Back to window number one we went with the pay-as-you-go passport stamper. After getting stamped, one must walk across a bridge between Panamá and Costa Rica. This is that bridge:

It was a slippery 1/2km walk over the river. Finally, at the Costa Rican customs window (which seems to have about 33% more understanding of how to accommodate unfamiliar sheeple) we waited for the final stamp that would release us from the white rat race. There I found a defining moment of Central American life speed: with more than 30 people waiting in line behind me, the agent took my passport and declaration, scanned the passport, looked over the declaration, checked the boxes, stamped and signed my passport. He then handed me my pa--he then realized he was getting a text message on his iPhone, so of course he held my documents in one hand while typing with his thumb a two-paragraph reply. Misspellings? Just backspace and try again. Autocorrect error? Shuffle through the possibilities til you find it. After 30 seconds I offered, "Con las dos manos más rápido, no?" ("It'd be faster with both hands, right?"). He smiled and kept going. I was finally reunited with my documents a short time later.

The horn, the horn, the horn is so forlorn.

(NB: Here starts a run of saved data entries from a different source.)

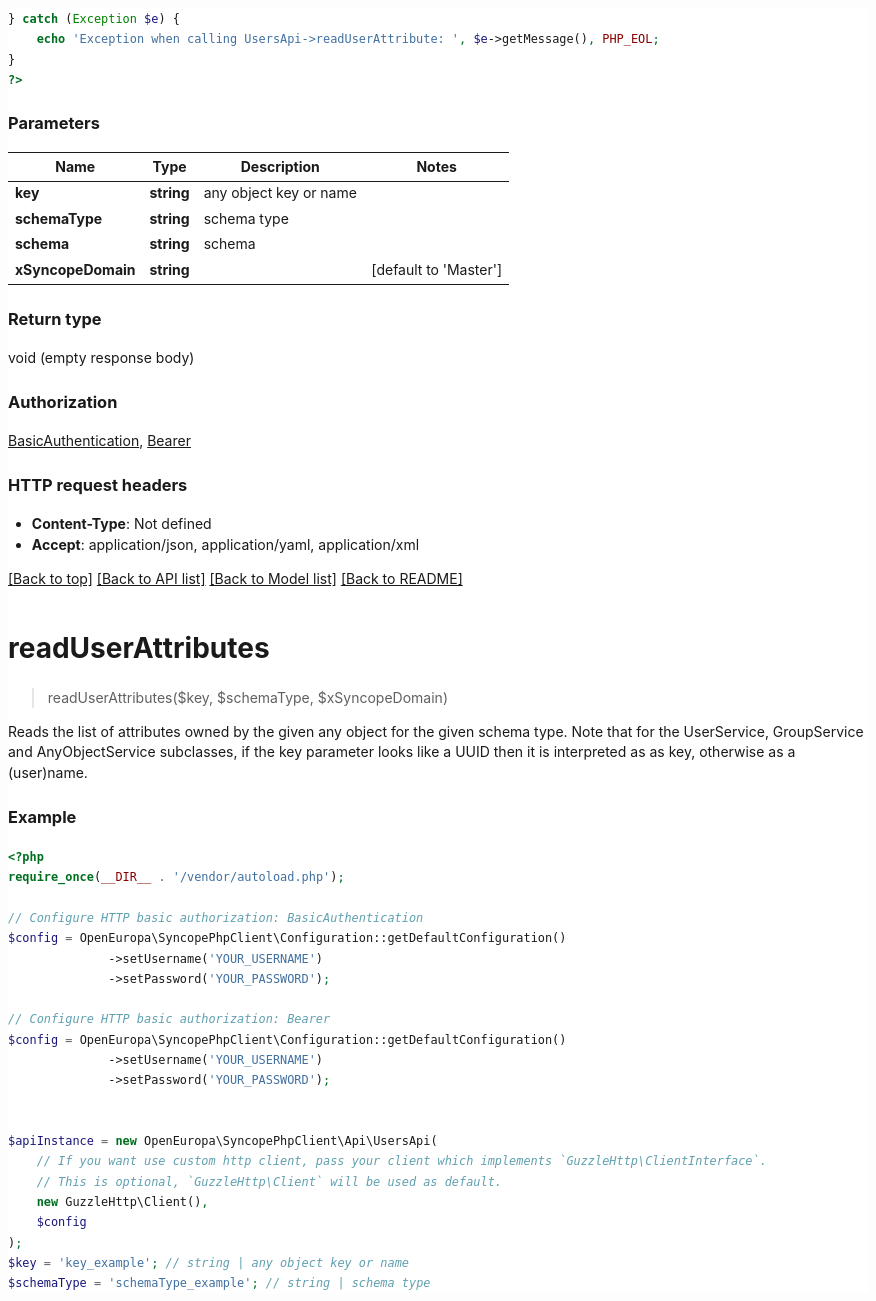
 ```php
} catch (Exception $e) {
    echo 'Exception when calling UsersApi->readUserAttribute: ', $e->getMessage(), PHP_EOL;
}
?>
```

### Parameters

Name | Type | Description  | Notes
------------- | ------------- | ------------- | -------------
 **key** | **string**| any object key or name |
 **schemaType** | **string**| schema type |
 **schema** | **string**| schema |
 **xSyncopeDomain** | **string**|  | [default to &#39;Master&#39;]

### Return type

void (empty response body)

### Authorization

[BasicAuthentication](../../README.md#BasicAuthentication), [Bearer](../../README.md#Bearer)

### HTTP request headers

 - **Content-Type**: Not defined
 - **Accept**: application/json, application/yaml, application/xml

[[Back to top]](#) [[Back to API list]](../../README.md#documentation-for-api-endpoints) [[Back to Model list]](../../README.md#documentation-for-models) [[Back to README]](../../README.md)

# **readUserAttributes**
> readUserAttributes($key, $schemaType, $xSyncopeDomain)

Reads the list of attributes owned by the given any object for the given schema type.   Note that for the UserService, GroupService and AnyObjectService subclasses, if the key parameter  looks like a UUID then it is interpreted as as key, otherwise as a (user)name.

### Example
```php
<?php
require_once(__DIR__ . '/vendor/autoload.php');

// Configure HTTP basic authorization: BasicAuthentication
$config = OpenEuropa\SyncopePhpClient\Configuration::getDefaultConfiguration()
              ->setUsername('YOUR_USERNAME')
              ->setPassword('YOUR_PASSWORD');

// Configure HTTP basic authorization: Bearer
$config = OpenEuropa\SyncopePhpClient\Configuration::getDefaultConfiguration()
              ->setUsername('YOUR_USERNAME')
              ->setPassword('YOUR_PASSWORD');


$apiInstance = new OpenEuropa\SyncopePhpClient\Api\UsersApi(
    // If you want use custom http client, pass your client which implements `GuzzleHttp\ClientInterface`.
    // This is optional, `GuzzleHttp\Client` will be used as default.
    new GuzzleHttp\Client(),
    $config
);
$key = 'key_example'; // string | any object key or name
$schemaType = 'schemaType_example'; // string | schema type
```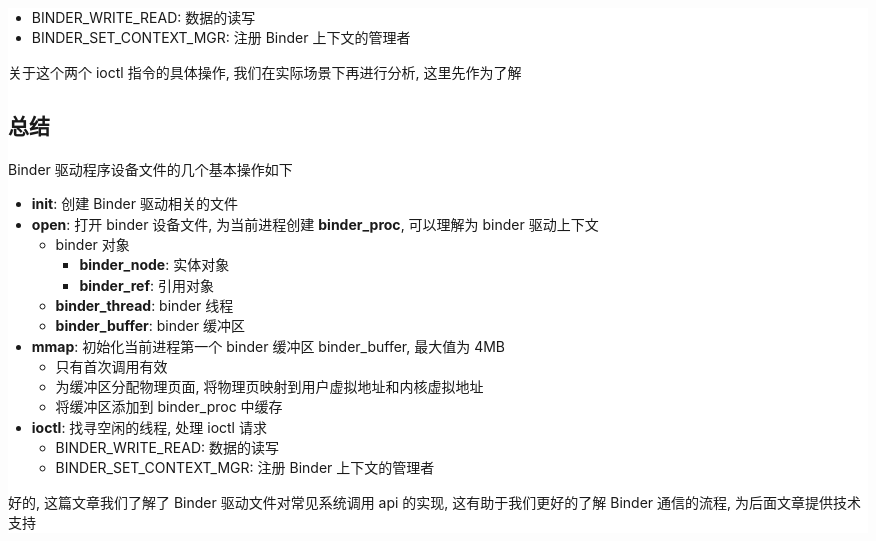 - BINDER_WRITE_READ: 数据的读写
- BINDER_SET_CONTEXT_MGR: 注册 Binder 上下文的管理者

关于这个两个 ioctl 指令的具体操作, 我们在实际场景下再进行分析, 这里先作为了解

## 总结
Binder 驱动程序设备文件的几个基本操作如下
- **init**: 创建 Binder 驱动相关的文件
- **open**: 打开 binder 设备文件, 为当前进程创建 **binder_proc**, 可以理解为 binder 驱动上下文
  - binder 对象
    - **binder_node**: 实体对象
    - **binder_ref**: 引用对象
  - **binder_thread**: binder 线程
  - **binder_buffer**: binder 缓冲区  
- **mmap**: 初始化当前进程第一个 binder 缓冲区 binder_buffer, 最大值为 4MB
  - 只有首次调用有效 
  - 为缓冲区分配物理页面, 将物理页映射到用户虚拟地址和内核虚拟地址
  - 将缓冲区添加到 binder_proc 中缓存
- **ioctl**: 找寻空闲的线程, 处理 ioctl 请求 
  - BINDER_WRITE_READ: 数据的读写
  - BINDER_SET_CONTEXT_MGR: 注册 Binder 上下文的管理者

好的, 这篇文章我们了解了 Binder 驱动文件对常见系统调用 api 的实现, 这有助于我们更好的了解 Binder 通信的流程, 为后面文章提供技术支持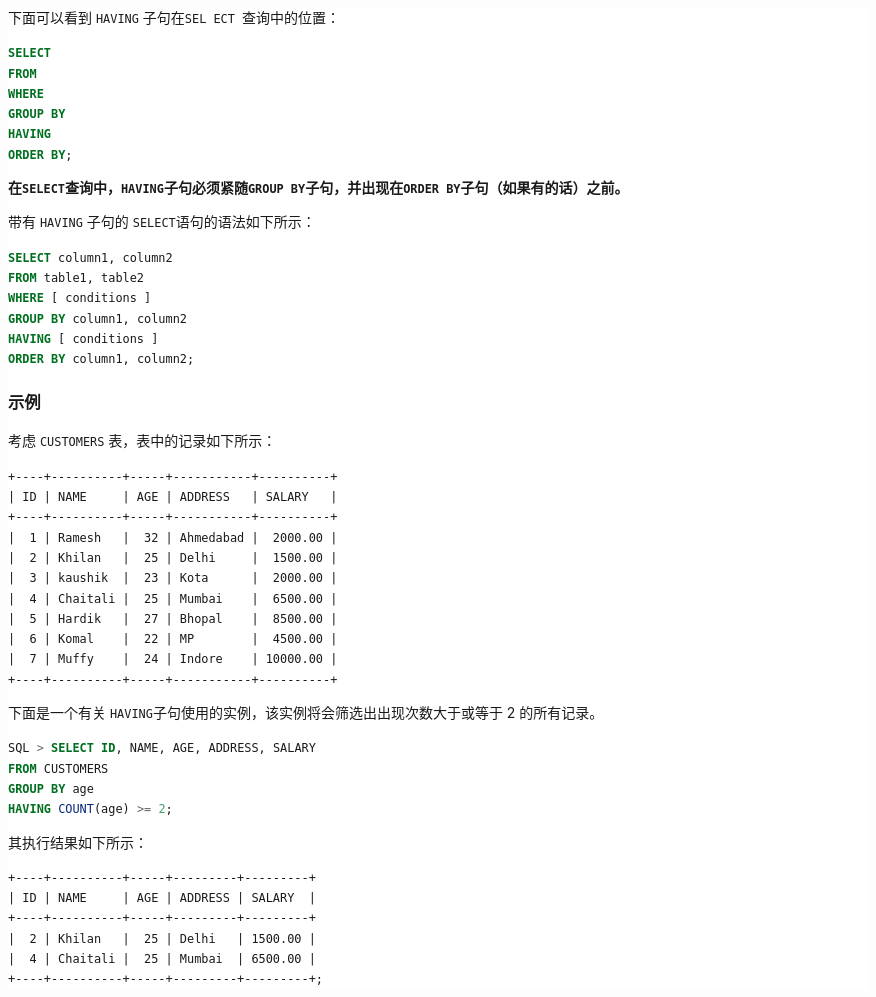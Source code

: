 下面可以看到 ​`HAVING`​ 子句在 ​`SEL ECT `​查询中的位置：
```sql
SELECT
FROM
WHERE
GROUP BY
HAVING
ORDER BY;
```
**在`SELECT`​查询中，​`HAVING`​子句必须紧随`GROUP BY`​子句，并出现在`ORDER BY`​子句（如果有的话）之前。**

带有 ​`HAVING`​ 子句的 ​`SELECT`​ 语句的语法如下所示：
```sql
SELECT column1, column2
FROM table1, table2
WHERE [ conditions ]
GROUP BY column1, column2
HAVING [ conditions ]
ORDER BY column1, column2;
```

### 示例

考虑 ​`CUSTOMERS`​ 表，表中的记录如下所示：
```
+----+----------+-----+-----------+----------+
| ID | NAME     | AGE | ADDRESS   | SALARY   |
+----+----------+-----+-----------+----------+
|  1 | Ramesh   |  32 | Ahmedabad |  2000.00 |
|  2 | Khilan   |  25 | Delhi     |  1500.00 |
|  3 | kaushik  |  23 | Kota      |  2000.00 |
|  4 | Chaitali |  25 | Mumbai    |  6500.00 |
|  5 | Hardik   |  27 | Bhopal    |  8500.00 |
|  6 | Komal    |  22 | MP        |  4500.00 |
|  7 | Muffy    |  24 | Indore    | 10000.00 |
+----+----------+-----+-----------+----------+
```

下面是一个有关 ​`HAVING`​ 子句使用的实例，该实例将会筛选出出现次数大于或等于 2 的所有记录。
```sql
SQL > SELECT ID, NAME, AGE, ADDRESS, SALARY
FROM CUSTOMERS
GROUP BY age
HAVING COUNT(age) >= 2;
```
其执行结果如下所示：
```
+----+----------+-----+---------+---------+
| ID | NAME     | AGE | ADDRESS | SALARY  |
+----+----------+-----+---------+---------+
|  2 | Khilan   |  25 | Delhi   | 1500.00 |
|  4 | Chaitali |  25 | Mumbai  | 6500.00 |
+----+----------+-----+---------+---------+;
```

The trip moved swiftly through Caribbean towns Sixaola, Puerto Viejo, Limón, and then inland through Siquirres and Guápiles before our next major obstacle. A trucker pulled off to the side of the road yelled ¡Ehtá cerrao! ("It's closed!") as we approached the ascent of one of the most notoriously dangerous sections of Costa Rican highway that passes through the mountains of Braulio Carrillo National Park north of San José. Due to heavy rains and low visibility on tight corners, this heavily trafficked pass is often a pileup waiting to happen. So it was this afternoon, yet we ventured forth anyway rising about half way up before we joined the creep-n-stop rhythm of the rest of the semis, cars, and buses. Over the course of the next two hours some dozen ambulances went up and down the mountain. We had heard there was an overturned semi but never found evidence of this if there was one. My panic reached an all time high when I realized that without cellphone reception in the mountains I was handcuffed regarding the plans I had made to reunite with my luggage at the airport. The initial plan made early in the morning was that my generous maleta hosts would would meet me at 7:30pm at the airport for the handoff. I was two hours deep into a traffic jam that could potentially delay my arrival for much, much later. My travelling company, Sofi, made it easier to not fly into cursing rants about the former passengers of cars that began to populate the highway while they waited. She did well to stonewall my outrage at the growing claustrophobia of time.

All told, I arrived at the airport at 7:15pm. The descent to San José went much more quickly than I expected, and life returned to a manageable level of anxiety when my maleta bearers also brought gallo pinto and a thermos of coffee to send me off with one final, full Costa Rican meal. There were more hurdles on the way, like a 60 minute window in Denver to get to my next flight while also rechecking my bag and passing through customs and security again (they took my peanut butter! not a liquid!), but I now find myself among the comforts of home and no worse for the wear. Slowness has its advantages, but experiencing such a heavy dose of that reality in the 24 hours before I had to fly home made me miss the pace of life here (or at least the multiple lanes on highways).

I had a wonderful evening last night with my favorite friends in Omaha, Kim and Jeremy. I rode my bike to lunch with others today. High summer in Lincoln is upon me.